Comment by Juice — April 27, 2012 @ 2:44 am |
Bruce, I thought that I addressed this point, but maybe I missed it. I think you have a misunderstanding of the difference between how much mass needed to be in a position of the solar nebula versus the amount of mass that can be turned into a planet. There’s also a disconnect there between your would-be planet and what’s claimed by Van Flandern.
To put it succinctly, not all the mass in a “feeding zone” is turned into a planet, and a planet’s feeding zone does not extend throughout the entire range of the asteroid belt. Similarly, if a lot of planetesimals form throughout a region, those also will not all aggregate into a single planet, especially in a region so vast as the original asteroid belt, which may have extended between 1.5 and 5.2 A.Us. Barring gravitational influences from other things, that range is large enough to easily have produced several terrestrial-type planets that would be perfectly happy coexisting (just look at Mercury through Mars within a range of only 1.2 A.U.).
Even given that, though, we’re still not talking about nearly enough material to form a gas giant-sized planet with a mass several 10s that of Earth, of which Mars could have been a moon.
Comment by Stuart Robbins — April 28, 2012 @ 8:15 pm |
Stuart,
I am not talking about origination of the asteroid belt, assuming it formed from the primordial solar nebula. The point being that if the asteroid belt was an exploded planet, per that link http://www.gps.caltech.edu/classes/ge133/reading/asteroids.pdf it could/would have originally contained a mass equivalent to Earth.
Assuming the asteroid belt was an exploded planet, I don’t know the percentages of mass that would remain conglomerated as the rock material found in the asteroid belt as asteroids. Certainly a certain percentage of the mass, say water, sand, loose soil, etc., would be ejected and essentially lost forever. Do you have any idea how much mass would be retained as planetary rock bodies and how much would essentially be turned to dust & basically lost in space?
Sorry for the 101 scientific phrasing but thus is the nature of your blog, to speak with and educate those of us not well versed in science or scientific lingo & thought, as well as those more versed in such matters..
Comment by Juice — April 29, 2012 @ 5:02 am
There’s really no way to tell, as it depends fully upon how the explosion happened and the mechanics of it as it progressed. If it were an explosion like you’d see in Star Trek where everything is “vaporized,” then you wouldn’t have any large objects left. If it were like the Death Star’s aftermath, then apparently you’d get a rocky debris field. If it were like the Xindi superweapon in a Star Trek series-that-shall-not-be-named, then you would be left with very large chunks of material, though you’d still have the differentiation issue.

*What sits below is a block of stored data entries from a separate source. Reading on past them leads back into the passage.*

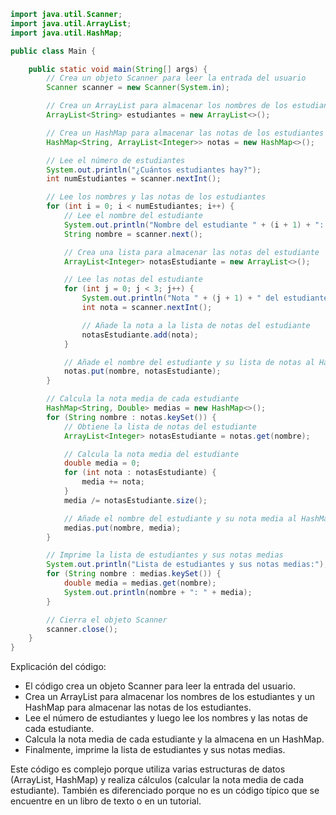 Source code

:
 ```java
import java.util.Scanner;
import java.util.ArrayList;
import java.util.HashMap;

public class Main {

    public static void main(String[] args) {
        // Crea un objeto Scanner para leer la entrada del usuario
        Scanner scanner = new Scanner(System.in);

        // Crea un ArrayList para almacenar los nombres de los estudiantes
        ArrayList<String> estudiantes = new ArrayList<>();

        // Crea un HashMap para almacenar las notas de los estudiantes
        HashMap<String, ArrayList<Integer>> notas = new HashMap<>();

        // Lee el número de estudiantes
        System.out.println("¿Cuántos estudiantes hay?");
        int numEstudiantes = scanner.nextInt();

        // Lee los nombres y las notas de los estudiantes
        for (int i = 0; i < numEstudiantes; i++) {
            // Lee el nombre del estudiante
            System.out.println("Nombre del estudiante " + (i + 1) + ": ");
            String nombre = scanner.next();

            // Crea una lista para almacenar las notas del estudiante
            ArrayList<Integer> notasEstudiante = new ArrayList<>();

            // Lee las notas del estudiante
            for (int j = 0; j < 3; j++) {
                System.out.println("Nota " + (j + 1) + " del estudiante " + nombre + ": ");
                int nota = scanner.nextInt();

                // Añade la nota a la lista de notas del estudiante
                notasEstudiante.add(nota);
            }

            // Añade el nombre del estudiante y su lista de notas al HashMap
            notas.put(nombre, notasEstudiante);
        }

        // Calcula la nota media de cada estudiante
        HashMap<String, Double> medias = new HashMap<>();
        for (String nombre : notas.keySet()) {
            // Obtiene la lista de notas del estudiante
            ArrayList<Integer> notasEstudiante = notas.get(nombre);

            // Calcula la nota media del estudiante
            double media = 0;
            for (int nota : notasEstudiante) {
                media += nota;
            }
            media /= notasEstudiante.size();

            // Añade el nombre del estudiante y su nota media al HashMap
            medias.put(nombre, media);
        }

        // Imprime la lista de estudiantes y sus notas medias
        System.out.println("Lista de estudiantes y sus notas medias:");
        for (String nombre : medias.keySet()) {
            double media = medias.get(nombre);
            System.out.println(nombre + ": " + media);
        }

        // Cierra el objeto Scanner
        scanner.close();
    }
}
```

Explicación del código:

* El código crea un objeto Scanner para leer la entrada del usuario.
* Crea un ArrayList para almacenar los nombres de los estudiantes y un HashMap para almacenar las notas de los estudiantes.
* Lee el número de estudiantes y luego lee los nombres y las notas de cada estudiante.
* Calcula la nota media de cada estudiante y la almacena en un HashMap.
* Finalmente, imprime la lista de estudiantes y sus notas medias.

Este código es complejo porque utiliza varias estructuras de datos (ArrayList, HashMap) y realiza cálculos (calcular la nota media de cada estudiante). También es diferenciado porque no es un código típico que se encuentre en un libro de texto o en un tutorial.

Meanwhile, if it were a “very” powerful internal explosion like Van Flandern was saying, then he literally was saying that the debris would be blasted across the solar system so there’s no way you’d have a sizable asteroid belt left from an Earth-like original mass. You also would probably be hard-pressed to get any of the debris on a stable, circular orbit where the original planet was — the dynamics don’t really work out for that.
Comment by Stuart Robbins — April 29, 2012 @ 12:27 pm
Great episode, very interesting. I’d not heard of Tom Van Flandern before, but by some strange co-incidence while hunting for pre ‘Face-on-Mars’ articles by Richard Hoagland that had appeared in Analog magazine I stumbled across an article entitled “And Then There Were Nine” by Trudy Bell in the June 1977 issue of Analog which covered an early version of the Van Flandern hypothesis.
Two specific claims in it (And I do not believe them for a second) are, that all comets were created by the explosion and that their orbits could be calculated (By what seems like cherry-picking) to converge at 2.8 au and secondly that the lunar rilles were created by water after the Moon was blasted with polar ice from the exploded planet!